• [Records provided]:

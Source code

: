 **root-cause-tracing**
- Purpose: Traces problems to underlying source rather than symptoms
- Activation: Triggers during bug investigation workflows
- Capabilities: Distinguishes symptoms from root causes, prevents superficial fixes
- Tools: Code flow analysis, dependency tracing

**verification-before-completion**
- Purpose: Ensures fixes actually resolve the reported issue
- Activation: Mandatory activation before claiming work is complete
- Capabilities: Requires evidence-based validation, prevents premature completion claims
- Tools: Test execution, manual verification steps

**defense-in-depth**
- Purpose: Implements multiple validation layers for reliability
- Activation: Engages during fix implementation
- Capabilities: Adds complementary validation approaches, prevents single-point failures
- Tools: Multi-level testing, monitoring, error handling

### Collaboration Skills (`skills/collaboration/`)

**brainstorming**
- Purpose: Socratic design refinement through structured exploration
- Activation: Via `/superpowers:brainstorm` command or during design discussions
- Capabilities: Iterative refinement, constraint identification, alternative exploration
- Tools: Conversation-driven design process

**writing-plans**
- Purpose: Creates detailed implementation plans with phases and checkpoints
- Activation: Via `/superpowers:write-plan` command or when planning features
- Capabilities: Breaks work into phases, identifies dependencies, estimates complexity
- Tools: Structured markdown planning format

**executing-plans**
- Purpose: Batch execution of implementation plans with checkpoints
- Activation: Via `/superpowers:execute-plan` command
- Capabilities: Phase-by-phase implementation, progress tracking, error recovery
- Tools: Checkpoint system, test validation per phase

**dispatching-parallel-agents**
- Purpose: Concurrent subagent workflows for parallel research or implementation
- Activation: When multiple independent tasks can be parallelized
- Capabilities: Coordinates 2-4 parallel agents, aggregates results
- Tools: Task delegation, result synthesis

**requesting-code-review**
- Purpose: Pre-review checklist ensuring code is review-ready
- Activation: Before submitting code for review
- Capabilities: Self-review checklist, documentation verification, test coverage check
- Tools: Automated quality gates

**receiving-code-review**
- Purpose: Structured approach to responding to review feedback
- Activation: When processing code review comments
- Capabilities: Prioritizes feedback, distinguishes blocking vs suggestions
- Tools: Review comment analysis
==
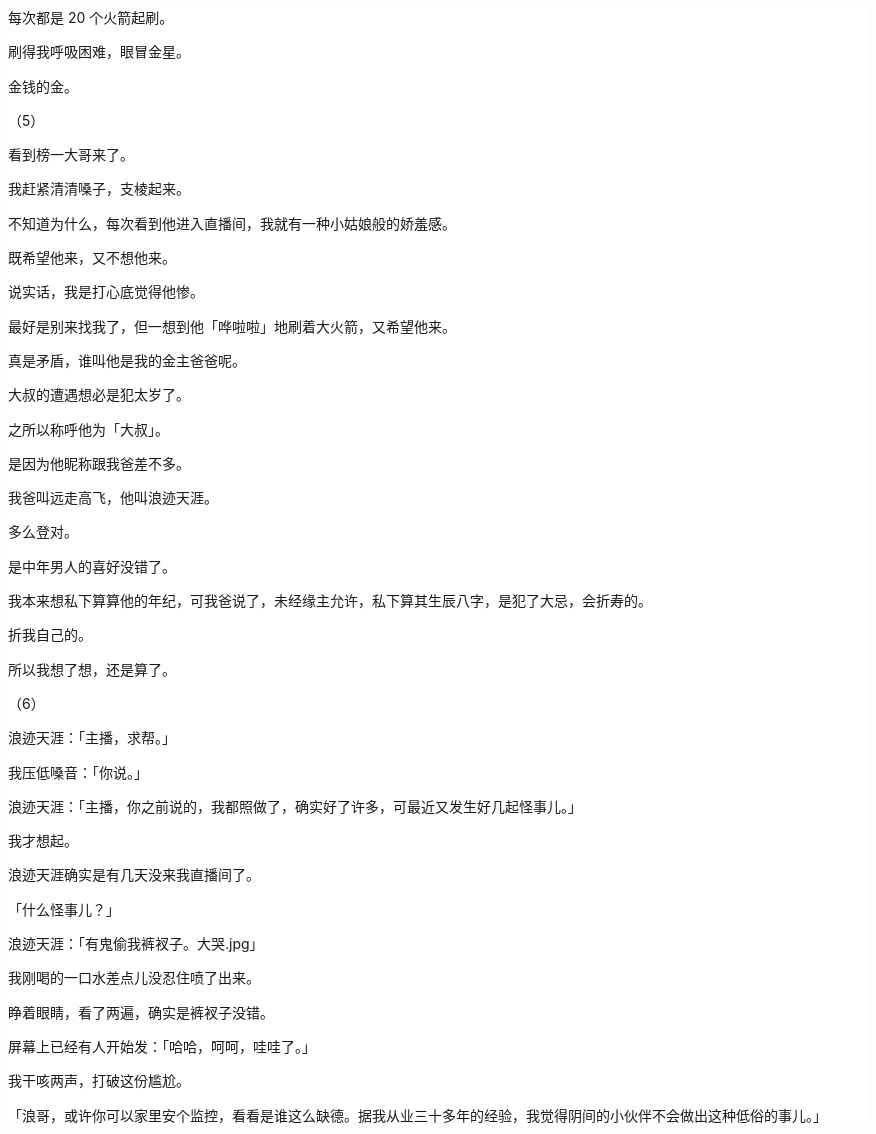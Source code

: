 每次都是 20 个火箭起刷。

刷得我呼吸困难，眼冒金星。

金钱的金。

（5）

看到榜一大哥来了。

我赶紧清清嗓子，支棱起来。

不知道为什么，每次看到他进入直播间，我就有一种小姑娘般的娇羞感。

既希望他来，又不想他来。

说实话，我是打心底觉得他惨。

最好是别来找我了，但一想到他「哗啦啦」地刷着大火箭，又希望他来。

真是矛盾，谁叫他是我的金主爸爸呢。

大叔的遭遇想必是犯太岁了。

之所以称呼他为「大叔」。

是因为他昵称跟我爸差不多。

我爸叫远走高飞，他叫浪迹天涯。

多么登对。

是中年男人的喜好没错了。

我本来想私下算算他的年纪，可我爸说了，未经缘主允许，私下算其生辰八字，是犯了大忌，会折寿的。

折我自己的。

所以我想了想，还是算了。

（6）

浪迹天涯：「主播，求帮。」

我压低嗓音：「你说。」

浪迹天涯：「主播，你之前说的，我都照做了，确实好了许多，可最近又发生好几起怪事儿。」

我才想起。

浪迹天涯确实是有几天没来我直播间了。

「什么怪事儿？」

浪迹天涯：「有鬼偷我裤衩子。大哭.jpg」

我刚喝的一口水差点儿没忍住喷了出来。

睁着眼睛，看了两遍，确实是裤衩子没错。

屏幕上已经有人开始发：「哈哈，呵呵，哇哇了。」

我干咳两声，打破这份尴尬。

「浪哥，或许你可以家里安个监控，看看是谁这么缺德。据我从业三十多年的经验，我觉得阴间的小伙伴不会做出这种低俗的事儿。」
* * *
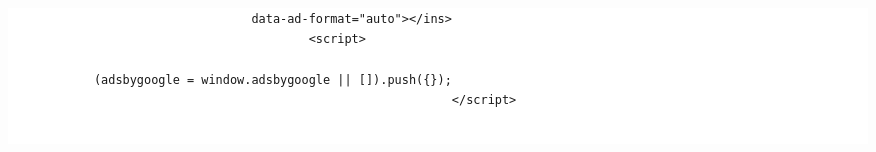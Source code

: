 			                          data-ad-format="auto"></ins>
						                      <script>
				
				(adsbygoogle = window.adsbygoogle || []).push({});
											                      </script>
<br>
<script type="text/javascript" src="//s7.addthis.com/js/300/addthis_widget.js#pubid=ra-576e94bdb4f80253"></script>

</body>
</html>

• [Assigned task]: Retype the portion of the data above that starts on the line with "刷得我呼吸困难，眼冒金星。" and finishes on the line with "我压低嗓音：「你说。」", including both of those lines.

• [Task response]:
刷得我呼吸困难，眼冒金星。

金钱的金。

（5）

看到榜一大哥来了。

我赶紧清清嗓子，支棱起来。

不知道为什么，每次看到他进入直播间，我就有一种小姑娘般的娇羞感。

既希望他来，又不想他来。

说实话，我是打心底觉得他惨。

最好是别来找我了，但一想到他「哗啦啦」地刷着大火箭，又希望他来。

真是矛盾，谁叫他是我的金主爸爸呢。

大叔的遭遇想必是犯太岁了。

之所以称呼他为「大叔」。

是因为他昵称跟我爸差不多。

我爸叫远走高飞，他叫浪迹天涯。

多么登对。

是中年男人的喜好没错了。

我本来想私下算算他的年纪，可我爸说了，未经缘主允许，私下算其生辰八字，是犯了大忌，会折寿的。

折我自己的。

所以我想了想，还是算了。

（6）

浪迹天涯：「主播，求帮。」

我压低嗓音：「你说。」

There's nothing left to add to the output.